Compute all the unnormalized associated Legendre functions and first derivatives.
Usage
call PLegendreA_d1 (p, dp, lmax, z, csphase, exitstatus)
Parameters
p: output, real(dp), dimension ((lmax+1)*(lmax+2)/2)- An array of unnormalized associated Legendre functions up to degree
lmax. The index corresponds tol*(l+1)/2+m+1, which can be calculated by a call toPlmIndex. dp: output, real(dp), dimension ((lmax+1)*(lmax+2)/2)- An array of the first derivatives of the unnormalized associated Legendre functions up to degree
lmax.

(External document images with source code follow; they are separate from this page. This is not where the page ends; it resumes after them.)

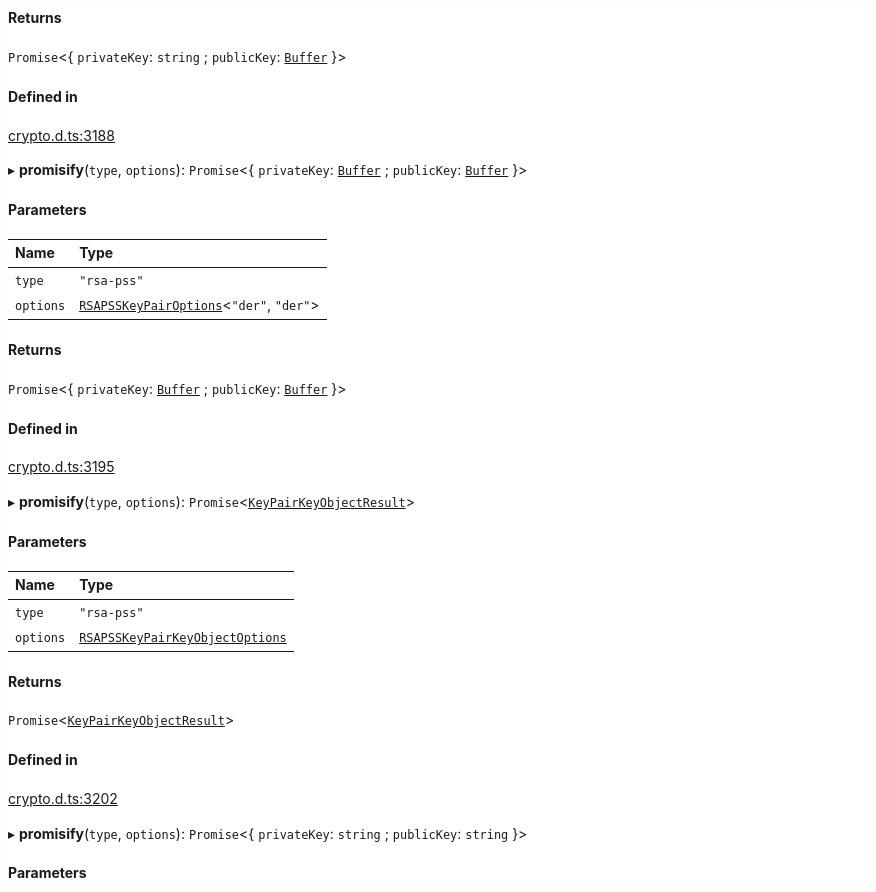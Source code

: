 #### Returns

`Promise`<{ `privateKey`: `string` ; `publicKey`: [`Buffer`](https://github.com/oven-sh/bun-types/blob/master/api-docs/modules/buffer_.md#buffer)  }\>

#### Defined in

[crypto.d.ts:3188](https://github.com/valgaze/bun-types/blob/6f8dbf8/crypto.d.ts#L3188)

▸ **__promisify__**(`type`, `options`): `Promise`<{ `privateKey`: [`Buffer`](https://github.com/oven-sh/bun-types/blob/master/api-docs/modules/buffer_.md#buffer) ; `publicKey`: [`Buffer`](https://github.com/oven-sh/bun-types/blob/master/api-docs/modules/buffer_.md#buffer)  }\>

#### Parameters

| Name | Type |
| :------ | :------ |
| `type` | ``"rsa-pss"`` |
| `options` | [`RSAPSSKeyPairOptions`](https://github.com/oven-sh/bun-types/blob/master/api-docs/interfaces/crypto_.RSAPSSKeyPairOptions.md)<``"der"``, ``"der"``\> |

#### Returns

`Promise`<{ `privateKey`: [`Buffer`](https://github.com/oven-sh/bun-types/blob/master/api-docs/modules/buffer_.md#buffer) ; `publicKey`: [`Buffer`](https://github.com/oven-sh/bun-types/blob/master/api-docs/modules/buffer_.md#buffer)  }\>

#### Defined in

[crypto.d.ts:3195](https://github.com/valgaze/bun-types/blob/6f8dbf8/crypto.d.ts#L3195)

▸ **__promisify__**(`type`, `options`): `Promise`<[`KeyPairKeyObjectResult`](https://github.com/oven-sh/bun-types/blob/master/api-docs/interfaces/crypto_.KeyPairKeyObjectResult.md)\>

#### Parameters

| Name | Type |
| :------ | :------ |
| `type` | ``"rsa-pss"`` |
| `options` | [`RSAPSSKeyPairKeyObjectOptions`](https://github.com/oven-sh/bun-types/blob/master/api-docs/interfaces/crypto_.RSAPSSKeyPairKeyObjectOptions.md) |

#### Returns

`Promise`<[`KeyPairKeyObjectResult`](https://github.com/oven-sh/bun-types/blob/master/api-docs/interfaces/crypto_.KeyPairKeyObjectResult.md)\>

#### Defined in

[crypto.d.ts:3202](https://github.com/valgaze/bun-types/blob/6f8dbf8/crypto.d.ts#L3202)

▸ **__promisify__**(`type`, `options`): `Promise`<{ `privateKey`: `string` ; `publicKey`: `string`  }\>

#### Parameters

The index corresponds tol*(l+1)/2+m+1, which can be calculated by a call toPlmIndex. lmax: input, integer(int32)- The maximum degree of the associated Legendre functions to be computed.
z: input, real(dp)- The argument of the associated Legendre functions.
csphase: input, optional, integer(int32), default = 1- If 1 (default), the Condon-Shortley phase will be excluded. If -1, the Condon-Shortley phase of (-1)^m will be appended to the associated Legendre functions.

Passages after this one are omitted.